Problem statement: The data beneath this task has to be reprinted character for character.

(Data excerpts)
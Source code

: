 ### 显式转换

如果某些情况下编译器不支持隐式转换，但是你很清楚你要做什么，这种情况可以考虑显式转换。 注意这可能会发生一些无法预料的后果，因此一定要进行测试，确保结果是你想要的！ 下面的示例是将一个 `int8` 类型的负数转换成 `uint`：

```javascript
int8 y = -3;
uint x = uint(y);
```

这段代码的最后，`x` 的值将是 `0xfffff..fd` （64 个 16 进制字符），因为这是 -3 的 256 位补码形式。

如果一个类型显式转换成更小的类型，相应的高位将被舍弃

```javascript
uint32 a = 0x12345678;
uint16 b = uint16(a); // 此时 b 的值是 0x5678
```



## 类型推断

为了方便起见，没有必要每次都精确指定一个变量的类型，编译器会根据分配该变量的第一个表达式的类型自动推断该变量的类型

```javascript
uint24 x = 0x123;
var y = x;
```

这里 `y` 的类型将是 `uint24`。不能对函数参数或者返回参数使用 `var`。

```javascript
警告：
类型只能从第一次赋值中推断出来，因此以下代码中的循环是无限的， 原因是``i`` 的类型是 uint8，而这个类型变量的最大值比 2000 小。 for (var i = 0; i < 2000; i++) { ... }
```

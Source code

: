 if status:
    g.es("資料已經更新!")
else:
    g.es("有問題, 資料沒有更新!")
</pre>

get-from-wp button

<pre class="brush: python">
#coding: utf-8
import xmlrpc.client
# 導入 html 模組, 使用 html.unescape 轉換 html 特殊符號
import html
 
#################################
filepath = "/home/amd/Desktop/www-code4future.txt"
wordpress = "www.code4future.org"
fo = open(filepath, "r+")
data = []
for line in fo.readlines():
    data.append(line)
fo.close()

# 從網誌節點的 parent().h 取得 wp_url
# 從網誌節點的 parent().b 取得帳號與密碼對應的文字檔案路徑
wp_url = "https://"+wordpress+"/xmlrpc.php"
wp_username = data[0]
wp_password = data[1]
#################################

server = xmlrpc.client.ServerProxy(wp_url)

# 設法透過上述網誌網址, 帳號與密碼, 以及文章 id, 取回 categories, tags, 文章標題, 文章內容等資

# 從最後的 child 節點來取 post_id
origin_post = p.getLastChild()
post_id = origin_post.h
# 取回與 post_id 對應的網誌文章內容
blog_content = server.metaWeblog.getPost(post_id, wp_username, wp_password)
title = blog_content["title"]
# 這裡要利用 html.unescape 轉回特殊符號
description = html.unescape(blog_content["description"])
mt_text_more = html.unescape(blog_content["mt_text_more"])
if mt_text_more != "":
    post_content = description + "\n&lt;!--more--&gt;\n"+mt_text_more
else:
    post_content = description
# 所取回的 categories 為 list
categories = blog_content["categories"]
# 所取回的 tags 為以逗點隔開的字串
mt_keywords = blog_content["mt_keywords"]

Task output:
Source code

: ### 显式转换

如果某些情况下编译器不支持隐式转换，但是你很清楚你要做什么，这种情况可以考虑显式转换。 注意这可能会发生一些无法预料的后果，因此一定要进行测试，确保结果是你想要的！ 下面的示例是将一个 `int8` 类型的负数转换成 `uint`：

```javascript
int8 y = -3;
uint x = uint(y);
```

这段代码的最后，`x` 的值将是 `0xfffff..fd` （64 个 16 进制字符），因为这是 -3 的 256 位补码形式。

如果一个类型显式转换成更小的类型，相应的高位将被舍弃

```javascript
uint32 a = 0x12345678;
uint16 b = uint16(a); // 此时 b 的值是 0x5678
```



## 类型推断

为了方便起见，没有必要每次都精确指定一个变量的类型，编译器会根据分配该变量的第一个表达式的类型自动推断该变量的类型

```javascript
uint24 x = 0x123;
var y = x;
```

这里 `y` 的类型将是 `uint24`。不能对函数参数或者返回参数使用 `var`。

```javascript
警告：
类型只能从第一次赋值中推断出来，因此以下代码中的循环是无限的， 原因是``i`` 的类型是 uint8，而这个类型变量的最大值比 2000 小。 for (var i = 0; i < 2000; i++) { ... }
```

Source code

: if status:
    g.es("資料已經更新!")
else:
    g.es("有問題, 資料沒有更新!")
</pre>

get-from-wp button

<pre class="brush: python">
#coding: utf-8
import xmlrpc.client
# 導入 html 模組, 使用 html.unescape 轉換 html 特殊符號
import html
 
#################################
filepath = "/home/amd/Desktop/www-code4future.txt"
wordpress = "www.code4future.org"
fo = open(filepath, "r+")
data = []
for line in fo.readlines():
    data.append(line)
fo.close()

# 從網誌節點的 parent().h 取得 wp_url
# 從網誌節點的 parent().b 取得帳號與密碼對應的文字檔案路徑
wp_url = "https://"+wordpress+"/xmlrpc.php"
wp_username = data[0]
wp_password = data[1]
#################################

server = xmlrpc.client.ServerProxy(wp_url)

# 設法透過上述網誌網址, 帳號與密碼, 以及文章 id, 取回 categories, tags, 文章標題, 文章內容等資

# 從最後的 child 節點來取 post_id
origin_post = p.getLastChild()
post_id = origin_post.h
# 取回與 post_id 對應的網誌文章內容
blog_content = server.metaWeblog.getPost(post_id, wp_username, wp_password)
title = blog_content["title"]
# 這裡要利用 html.unescape 轉回特殊符號
description = html.unescape(blog_content["description"])
mt_text_more = html.unescape(blog_content["mt_text_more"])
if mt_text_more != "":
    post_content = description + "\n&lt;!--more--&gt;\n"+mt_text_more
else:
    post_content = description
# 所取回的 categories 為 list
categories = blog_content["categories"]
# 所取回的 tags 為以逗點隔開的字串
mt_keywords = blog_content["mt_keywords"]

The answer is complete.